§ What you will do
What lines of the listing include the string "amount"? Show them all.

-------- Record excerpts --------

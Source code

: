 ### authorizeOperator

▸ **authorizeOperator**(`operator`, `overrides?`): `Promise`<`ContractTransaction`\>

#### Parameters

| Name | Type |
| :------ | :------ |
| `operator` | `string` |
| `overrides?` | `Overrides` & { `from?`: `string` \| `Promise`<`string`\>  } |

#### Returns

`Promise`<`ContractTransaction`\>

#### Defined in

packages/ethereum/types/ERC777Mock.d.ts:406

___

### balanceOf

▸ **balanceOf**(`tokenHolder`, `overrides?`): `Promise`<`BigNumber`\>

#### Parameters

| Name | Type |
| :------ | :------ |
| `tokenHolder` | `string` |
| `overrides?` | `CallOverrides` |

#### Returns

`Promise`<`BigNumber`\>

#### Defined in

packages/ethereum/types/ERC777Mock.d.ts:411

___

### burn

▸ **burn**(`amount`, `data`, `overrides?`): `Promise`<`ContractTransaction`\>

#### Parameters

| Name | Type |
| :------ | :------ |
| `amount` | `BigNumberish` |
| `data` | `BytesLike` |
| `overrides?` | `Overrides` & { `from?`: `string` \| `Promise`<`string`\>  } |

--------
-------- Record excerpts --------

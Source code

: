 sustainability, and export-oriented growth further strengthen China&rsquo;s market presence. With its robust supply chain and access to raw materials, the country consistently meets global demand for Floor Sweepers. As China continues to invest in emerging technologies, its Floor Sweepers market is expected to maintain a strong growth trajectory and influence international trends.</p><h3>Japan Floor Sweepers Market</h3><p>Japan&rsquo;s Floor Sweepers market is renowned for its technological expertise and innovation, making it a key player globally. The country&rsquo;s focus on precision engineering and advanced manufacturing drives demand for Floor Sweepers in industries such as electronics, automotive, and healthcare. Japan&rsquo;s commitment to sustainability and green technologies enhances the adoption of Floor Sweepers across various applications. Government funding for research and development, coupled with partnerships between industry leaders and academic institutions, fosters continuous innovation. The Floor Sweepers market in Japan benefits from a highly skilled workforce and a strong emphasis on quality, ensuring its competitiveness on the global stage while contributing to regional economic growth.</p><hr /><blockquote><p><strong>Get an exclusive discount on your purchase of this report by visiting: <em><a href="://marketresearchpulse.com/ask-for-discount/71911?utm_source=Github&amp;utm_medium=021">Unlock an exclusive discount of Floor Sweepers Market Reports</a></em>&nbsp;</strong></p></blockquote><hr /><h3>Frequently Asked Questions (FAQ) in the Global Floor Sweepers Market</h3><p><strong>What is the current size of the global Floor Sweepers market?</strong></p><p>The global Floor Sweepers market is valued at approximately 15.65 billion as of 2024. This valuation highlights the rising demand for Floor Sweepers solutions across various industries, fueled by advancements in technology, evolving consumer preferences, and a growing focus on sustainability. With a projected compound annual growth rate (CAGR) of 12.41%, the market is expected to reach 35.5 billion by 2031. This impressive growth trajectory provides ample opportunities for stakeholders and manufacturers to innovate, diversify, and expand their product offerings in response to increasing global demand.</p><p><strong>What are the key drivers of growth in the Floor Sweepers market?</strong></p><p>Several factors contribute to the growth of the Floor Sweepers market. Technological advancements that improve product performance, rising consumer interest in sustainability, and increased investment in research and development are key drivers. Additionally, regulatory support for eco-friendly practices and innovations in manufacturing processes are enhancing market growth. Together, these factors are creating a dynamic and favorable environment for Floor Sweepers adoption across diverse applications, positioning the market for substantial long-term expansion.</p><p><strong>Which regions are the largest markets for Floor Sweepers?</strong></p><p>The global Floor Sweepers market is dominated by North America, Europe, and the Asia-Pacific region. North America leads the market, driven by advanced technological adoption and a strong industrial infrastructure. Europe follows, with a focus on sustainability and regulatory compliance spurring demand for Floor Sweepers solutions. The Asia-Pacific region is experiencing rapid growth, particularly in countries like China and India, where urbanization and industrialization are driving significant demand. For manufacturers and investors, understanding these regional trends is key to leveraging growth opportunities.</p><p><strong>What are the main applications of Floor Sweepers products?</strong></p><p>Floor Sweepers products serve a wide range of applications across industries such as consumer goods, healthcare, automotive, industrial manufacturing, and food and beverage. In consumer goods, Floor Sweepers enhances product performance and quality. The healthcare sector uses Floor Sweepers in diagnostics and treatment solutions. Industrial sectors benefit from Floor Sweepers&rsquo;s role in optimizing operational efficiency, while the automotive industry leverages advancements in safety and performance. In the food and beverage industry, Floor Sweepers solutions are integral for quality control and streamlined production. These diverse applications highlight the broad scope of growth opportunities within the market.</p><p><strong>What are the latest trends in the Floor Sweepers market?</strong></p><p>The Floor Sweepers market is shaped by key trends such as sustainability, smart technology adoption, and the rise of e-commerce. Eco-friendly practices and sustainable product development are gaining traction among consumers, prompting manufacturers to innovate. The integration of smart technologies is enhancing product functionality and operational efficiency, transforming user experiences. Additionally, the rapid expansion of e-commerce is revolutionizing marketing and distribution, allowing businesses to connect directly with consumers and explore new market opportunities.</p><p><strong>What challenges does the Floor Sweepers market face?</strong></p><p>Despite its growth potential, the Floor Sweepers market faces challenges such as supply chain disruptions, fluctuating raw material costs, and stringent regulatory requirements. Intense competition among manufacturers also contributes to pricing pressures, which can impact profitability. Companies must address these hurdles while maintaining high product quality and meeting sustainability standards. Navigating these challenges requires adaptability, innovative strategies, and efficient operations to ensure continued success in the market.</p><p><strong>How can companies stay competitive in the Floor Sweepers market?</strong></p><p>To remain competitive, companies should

--------
-------- Record excerpts --------

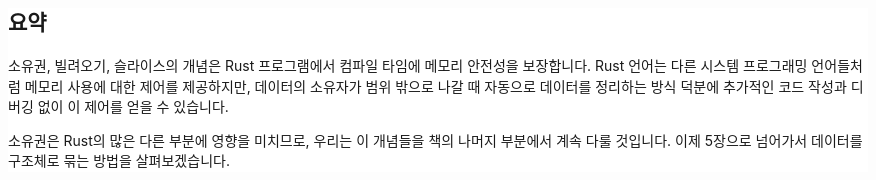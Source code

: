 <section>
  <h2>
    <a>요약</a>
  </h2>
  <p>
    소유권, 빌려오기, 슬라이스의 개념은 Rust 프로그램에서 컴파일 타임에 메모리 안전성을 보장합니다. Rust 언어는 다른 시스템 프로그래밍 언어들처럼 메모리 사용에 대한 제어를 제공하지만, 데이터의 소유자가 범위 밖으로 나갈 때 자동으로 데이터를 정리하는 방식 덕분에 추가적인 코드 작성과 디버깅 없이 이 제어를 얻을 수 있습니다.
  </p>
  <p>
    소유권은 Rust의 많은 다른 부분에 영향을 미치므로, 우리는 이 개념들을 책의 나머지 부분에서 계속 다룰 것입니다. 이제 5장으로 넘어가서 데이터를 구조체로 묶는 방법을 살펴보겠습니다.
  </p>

--------

§ Response box
▸ **burn**(`amount`, `data`, `overrides?`): `Promise`<`ContractTransaction`\>
| `amount` | `BigNumberish` |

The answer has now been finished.